=== Data for the task ===

________________

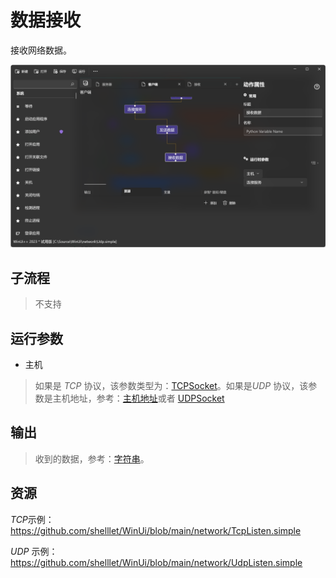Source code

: # 数据接收 
接收网络数据。

![NetworkReceive](./images/08.png ':size=90%')

## 子流程
> 不支持

## 运行参数

* 主机

>    如果是 *TCP* 协议，该参数类型为：[TCPSocket](./types/TCPSocket.md)。如果是*UDP* 协议，该参数是主机地址，参考：[主机地址](./types/HostAddress.md)或者 [UDPSocket](./types/UDPSocket.md)


## 输出 

> 收到的数据，参考：[字符串](./types/String.md)。


## 资源

*TCP*示例： https://github.com/shelllet/WinUi/blob/main/network/TcpListen.simple

*UDP* 示例： https://github.com/shelllet/WinUi/blob/main/network/UdpListen.simple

________________

=== Your instructions ===
An exact transcription of the records above is needed, with no pictures included.

=== Expected answer ===
Source code

: # 数据接收 
接收网络数据。

![NetworkReceive](./images/08.png ':size=90%')

## 子流程
> 不支持

## 运行参数

* 主机

>    如果是 *TCP* 协议，该参数类型为：[TCPSocket](./types/TCPSocket.md)。如果是*UDP* 协议，该参数是主机地址，参考：[主机地址](./types/HostAddress.md)或者 [UDPSocket](./types/UDPSocket.md)


## 输出 

> 收到的数据，参考：[字符串](./types/String.md)。


## 资源

*TCP*示例： https://github.com/shelllet/WinUi/blob/main/network/TcpListen.simple

*UDP* 示例： https://github.com/shelllet/WinUi/blob/main/network/UdpListen.simple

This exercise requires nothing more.